One candle can light a dark room. It covers every object with shadows and light. Some surfaces lit; some surfaces dark.
What gives shape to everything, though, is not the light or the dark, but rather the shifting border between the two.
This is where depth begins.
4 comments:
A very apt description for the yin yang symbol!
I'm going to need to add your blog to my Google Reader. I'm very interested in how you seek to reconcile Christianity with Taoism. Personally, I'm not a big fan of the former, but I'll try to be open-minded. :-)
First of all, I love the shoe.
Second, thanks for commenting. It's nice to know I'm not the only one reading my stuff.
Third, I understand your distaste for Christianity -- and religion in general.
To clarify, I don't really mean to be trying to reconcile Christianity and Taoism.
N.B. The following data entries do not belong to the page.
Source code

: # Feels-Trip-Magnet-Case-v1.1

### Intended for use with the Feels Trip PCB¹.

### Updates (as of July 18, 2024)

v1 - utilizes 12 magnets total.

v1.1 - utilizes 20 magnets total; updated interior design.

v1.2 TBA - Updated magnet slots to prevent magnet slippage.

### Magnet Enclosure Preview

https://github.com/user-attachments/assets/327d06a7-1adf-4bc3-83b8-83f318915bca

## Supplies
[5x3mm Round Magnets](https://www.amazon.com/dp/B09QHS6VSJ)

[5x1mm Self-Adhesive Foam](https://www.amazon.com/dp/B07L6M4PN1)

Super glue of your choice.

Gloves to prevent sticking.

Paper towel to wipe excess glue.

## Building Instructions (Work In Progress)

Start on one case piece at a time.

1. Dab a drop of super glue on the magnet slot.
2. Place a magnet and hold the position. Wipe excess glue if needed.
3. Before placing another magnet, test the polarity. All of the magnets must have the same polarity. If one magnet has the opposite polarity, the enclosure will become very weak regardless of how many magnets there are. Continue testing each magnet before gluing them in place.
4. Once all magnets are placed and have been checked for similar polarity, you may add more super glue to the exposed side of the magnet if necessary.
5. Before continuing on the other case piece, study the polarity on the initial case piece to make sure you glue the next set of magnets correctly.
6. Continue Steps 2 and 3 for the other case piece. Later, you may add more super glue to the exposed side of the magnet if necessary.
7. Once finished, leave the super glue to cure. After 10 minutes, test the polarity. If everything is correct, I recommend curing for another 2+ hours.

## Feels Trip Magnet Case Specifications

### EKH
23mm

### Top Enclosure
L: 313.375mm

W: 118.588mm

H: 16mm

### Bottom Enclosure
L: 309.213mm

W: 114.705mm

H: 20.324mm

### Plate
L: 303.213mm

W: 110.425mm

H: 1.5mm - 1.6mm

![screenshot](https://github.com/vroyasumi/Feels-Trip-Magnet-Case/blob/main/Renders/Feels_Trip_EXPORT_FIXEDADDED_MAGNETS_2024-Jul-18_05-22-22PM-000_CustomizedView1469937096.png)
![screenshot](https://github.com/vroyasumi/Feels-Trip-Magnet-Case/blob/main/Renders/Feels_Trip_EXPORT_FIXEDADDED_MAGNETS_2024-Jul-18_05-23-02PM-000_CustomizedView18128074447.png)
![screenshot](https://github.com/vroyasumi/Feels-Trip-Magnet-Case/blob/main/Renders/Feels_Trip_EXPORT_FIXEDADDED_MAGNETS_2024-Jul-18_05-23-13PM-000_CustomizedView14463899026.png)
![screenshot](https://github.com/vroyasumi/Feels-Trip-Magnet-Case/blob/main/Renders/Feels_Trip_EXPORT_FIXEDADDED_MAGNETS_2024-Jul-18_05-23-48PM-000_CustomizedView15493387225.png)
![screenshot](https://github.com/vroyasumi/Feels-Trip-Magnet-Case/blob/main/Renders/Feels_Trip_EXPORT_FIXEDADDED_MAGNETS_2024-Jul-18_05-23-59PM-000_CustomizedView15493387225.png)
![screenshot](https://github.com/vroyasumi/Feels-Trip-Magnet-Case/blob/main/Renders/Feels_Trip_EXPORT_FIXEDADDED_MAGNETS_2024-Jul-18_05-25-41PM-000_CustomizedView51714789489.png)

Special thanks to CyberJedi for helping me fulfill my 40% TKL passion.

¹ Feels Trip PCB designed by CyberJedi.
I'm more interested in exploring Taoism from the vantage point of one who has spent most of the last half-century soaking in Christianity of one ilk or another.
(I grew up in a very devout Christian fundamentalist family, left it in my late 20s after the deaths of my parents, took a seven or eight year "religious sabbatical," then came back to Christianity as a liberal Presbyterian.)
Now, I've moved on to philosophical Taoism, but I still find spiritual value in my Christian past, and I'm still willing to call myself a Christian in spite of the fact I no longer believe the usual party line about Jesus as Savior, etc.
I could go on and on, but then what would I have to write about in the blog, right?
Thanks again for commenting.
Thanks for the explanation. I think a great many of us western Taoists have been down the road you speak of. I was a liberal Presbyterian for most of my early life (a lot of it in Arkansas, no less) and it took me nearly a decade to quit referring to myself as a Christian.
This is NOT to say that a person can't be Taoist and Christian, I suppose. :)
One of my goals is to offer a broader definition of "Christianity." To most "Christians" (especially Christian fundamentalists), the message is the Man. To me, the message is the message, i.e., we are all Divine, and the best way to explore and express that Divinity is through compassion and justice.
My spiritual journey has taken me across a vast theological continent, though, and I may very well end up where you are -- eschewing the moniker altogether. And if that's the case, that'll be fine with me.
After all, it's the journey not the destination, right?
Thanks for reading -- and for your comments.